Local Resilience, Global Neglect
Amid the collapse of institutional aid mechanisms, Sudan’s grassroots networks have become the last line of defense for many communities. Emergency Response Rooms (ERRs)—formed by local resistance committees—have emerged as the most trusted and effective agents for delivering humanitarian relief. Operating under extreme duress, these mutual aid groups are navigating both SAF and RSF hostility, financial deprivation, and the looming threat of arrest or assassination.
ERR volunteers stationed at the Chad-Sudan border report escalating intimidation, disappearances, and extrajudicial killings. Despite their vital role, these groups remain severely underfunded and dangerously vulnerable. Refugees International underscored the strategic importance of empowering ERRs not just for immediate aid distribution, but as the foundation for long-term recovery, localized governance, and peacebuilding in Sudan’s fractured society.

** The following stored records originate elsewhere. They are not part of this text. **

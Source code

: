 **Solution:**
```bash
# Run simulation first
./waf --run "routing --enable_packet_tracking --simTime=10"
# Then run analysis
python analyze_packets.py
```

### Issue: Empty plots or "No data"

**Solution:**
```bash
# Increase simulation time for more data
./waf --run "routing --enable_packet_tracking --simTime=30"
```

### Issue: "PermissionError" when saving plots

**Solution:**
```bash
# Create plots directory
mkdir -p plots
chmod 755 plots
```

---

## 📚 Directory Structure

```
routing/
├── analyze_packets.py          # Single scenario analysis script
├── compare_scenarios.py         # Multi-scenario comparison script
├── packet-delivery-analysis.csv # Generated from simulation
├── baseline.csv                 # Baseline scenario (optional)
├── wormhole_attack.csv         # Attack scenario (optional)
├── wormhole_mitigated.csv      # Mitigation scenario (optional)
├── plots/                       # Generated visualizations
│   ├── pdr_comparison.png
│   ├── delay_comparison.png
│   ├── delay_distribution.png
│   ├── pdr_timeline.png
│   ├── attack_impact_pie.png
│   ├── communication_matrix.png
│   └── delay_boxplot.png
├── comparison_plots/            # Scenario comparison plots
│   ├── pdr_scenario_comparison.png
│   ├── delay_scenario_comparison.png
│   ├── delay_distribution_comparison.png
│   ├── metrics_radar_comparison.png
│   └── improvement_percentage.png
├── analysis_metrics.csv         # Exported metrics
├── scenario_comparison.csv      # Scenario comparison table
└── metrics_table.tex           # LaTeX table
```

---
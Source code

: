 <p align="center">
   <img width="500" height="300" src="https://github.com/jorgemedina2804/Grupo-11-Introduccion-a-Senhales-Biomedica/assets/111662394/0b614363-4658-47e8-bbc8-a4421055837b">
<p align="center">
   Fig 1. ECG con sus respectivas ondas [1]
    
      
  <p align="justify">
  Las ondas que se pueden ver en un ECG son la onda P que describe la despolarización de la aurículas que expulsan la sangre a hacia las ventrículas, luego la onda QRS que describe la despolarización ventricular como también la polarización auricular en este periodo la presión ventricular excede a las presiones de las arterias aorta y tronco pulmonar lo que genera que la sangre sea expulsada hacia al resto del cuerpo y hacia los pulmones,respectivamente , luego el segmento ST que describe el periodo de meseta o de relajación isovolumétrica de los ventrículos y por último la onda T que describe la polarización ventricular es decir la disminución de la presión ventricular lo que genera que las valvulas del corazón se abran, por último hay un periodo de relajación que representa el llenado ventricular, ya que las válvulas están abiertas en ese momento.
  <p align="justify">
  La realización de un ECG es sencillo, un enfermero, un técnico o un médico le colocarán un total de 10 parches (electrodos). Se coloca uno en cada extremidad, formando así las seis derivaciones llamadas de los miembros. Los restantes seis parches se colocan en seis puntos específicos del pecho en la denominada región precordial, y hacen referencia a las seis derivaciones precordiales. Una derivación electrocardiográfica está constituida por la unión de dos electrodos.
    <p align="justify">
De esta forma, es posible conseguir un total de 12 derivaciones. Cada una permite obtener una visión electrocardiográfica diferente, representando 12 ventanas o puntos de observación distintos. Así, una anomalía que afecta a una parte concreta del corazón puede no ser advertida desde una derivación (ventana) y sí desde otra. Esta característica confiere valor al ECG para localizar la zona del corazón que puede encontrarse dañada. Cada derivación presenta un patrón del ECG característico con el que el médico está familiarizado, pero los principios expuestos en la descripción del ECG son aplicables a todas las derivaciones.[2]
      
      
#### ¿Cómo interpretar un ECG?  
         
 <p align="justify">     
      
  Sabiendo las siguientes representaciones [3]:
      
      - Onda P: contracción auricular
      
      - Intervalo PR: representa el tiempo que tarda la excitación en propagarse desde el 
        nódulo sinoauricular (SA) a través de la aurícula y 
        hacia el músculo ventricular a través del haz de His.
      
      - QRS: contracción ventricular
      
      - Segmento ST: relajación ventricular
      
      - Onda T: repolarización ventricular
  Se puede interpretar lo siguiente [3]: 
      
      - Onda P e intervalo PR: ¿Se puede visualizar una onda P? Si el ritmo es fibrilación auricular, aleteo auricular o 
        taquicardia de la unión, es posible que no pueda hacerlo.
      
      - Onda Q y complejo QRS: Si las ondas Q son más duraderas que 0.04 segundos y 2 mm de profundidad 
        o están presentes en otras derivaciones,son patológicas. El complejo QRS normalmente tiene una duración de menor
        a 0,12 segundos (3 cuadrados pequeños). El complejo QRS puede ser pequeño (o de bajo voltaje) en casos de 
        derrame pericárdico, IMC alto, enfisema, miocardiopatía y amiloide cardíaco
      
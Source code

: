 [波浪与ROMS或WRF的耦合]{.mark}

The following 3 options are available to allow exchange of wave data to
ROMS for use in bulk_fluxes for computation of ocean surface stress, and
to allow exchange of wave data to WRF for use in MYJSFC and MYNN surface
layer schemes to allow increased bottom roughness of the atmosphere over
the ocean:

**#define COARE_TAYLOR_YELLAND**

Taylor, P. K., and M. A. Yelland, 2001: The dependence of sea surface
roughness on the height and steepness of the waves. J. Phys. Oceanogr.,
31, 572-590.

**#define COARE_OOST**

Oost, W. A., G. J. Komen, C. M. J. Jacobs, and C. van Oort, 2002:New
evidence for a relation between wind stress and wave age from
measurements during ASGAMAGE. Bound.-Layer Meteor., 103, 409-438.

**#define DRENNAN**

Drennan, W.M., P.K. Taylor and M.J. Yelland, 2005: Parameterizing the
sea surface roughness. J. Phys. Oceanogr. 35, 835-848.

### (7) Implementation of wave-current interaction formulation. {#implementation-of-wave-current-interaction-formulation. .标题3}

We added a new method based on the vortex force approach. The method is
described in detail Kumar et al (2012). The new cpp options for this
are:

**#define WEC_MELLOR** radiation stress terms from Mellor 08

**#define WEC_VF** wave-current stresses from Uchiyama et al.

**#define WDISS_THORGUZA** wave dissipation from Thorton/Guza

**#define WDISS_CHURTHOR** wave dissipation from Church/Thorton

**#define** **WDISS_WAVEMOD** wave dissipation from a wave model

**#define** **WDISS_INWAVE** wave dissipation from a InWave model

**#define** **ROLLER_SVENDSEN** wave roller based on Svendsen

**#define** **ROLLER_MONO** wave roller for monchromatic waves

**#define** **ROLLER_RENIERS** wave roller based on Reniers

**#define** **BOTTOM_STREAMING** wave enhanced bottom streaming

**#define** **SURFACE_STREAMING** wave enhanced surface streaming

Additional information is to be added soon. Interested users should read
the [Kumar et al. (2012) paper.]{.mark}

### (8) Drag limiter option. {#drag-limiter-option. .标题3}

Arms, Accountability, and the UAE Factor
The crisis is further compounded by international actors fueling the conflict through proxy support. Nations including Egypt, Iran, Turkey, and Saudi Arabia have been accused of backing one side or the other. Most troubling is the role of the United Arab Emirates. Investigations suggest that the UAE has supplied weapons to the RSF under the guise of humanitarian assistance via its Red Crescent—a maneuver that potentially constitutes a war crime under international law.
The controversy intensified when the United States proposed a $1.6 billion arms deal with the UAE, triggering bipartisan outrage in Washington. Legislators are now pushing for Joint Resolutions of Disapproval to block the sale, citing the UAE’s complicity in the ongoing atrocities, particularly in Darfur.
A Regional Time Bomb
Sudan’s collapse is sending shockwaves throughout the region. Chad is currently sheltering more than 800,000 Sudanese refugees. Egypt, overwhelmed by an estimated 1.5 million displaced Sudanese, has begun deportations, compounding the crisis. In South Sudan, a country already teetering on the brink of political instability, over 1.1 million returnees and refugees have flooded in—exhausting limited resources and inflaming social tensions.
Despite the scale of this regional fallout, global assistance remains grossly inadequate. With the rainy season fast approaching and major routes set to become impassable, the window to pre-position essential supplies is rapidly closing.
Call to Action
In response to the deepening catastrophe, Refugees International issued a sweeping policy appeal to the U.S. Congress and global allies. The organization called for the immediate restoration and expansion of humanitarian aid—particularly to grassroots ERR networks—as well as the establishment of protected humanitarian corridors and the lifting of access restrictions to conflict zones. It urged a suspension of all arms transfers to countries supplying weapons to Sudanese belligerents, with special attention to the UAE. Additionally, Refugees International called for the appointment of a U.S. Special Envoy to Sudan and the revival of the bipartisan Sudan Caucus in Congress.
“The world must act decisively,” Sullivan concluded. “We have the tools and the resources. What we need now is the political will.”
With the threat of history repeating itself in Darfur and millions of lives hanging in the balance, the consequences of inaction are not merely humanitarian. They are economic, geopolitical, and moral. The time to intervene is not tomorrow. It is now.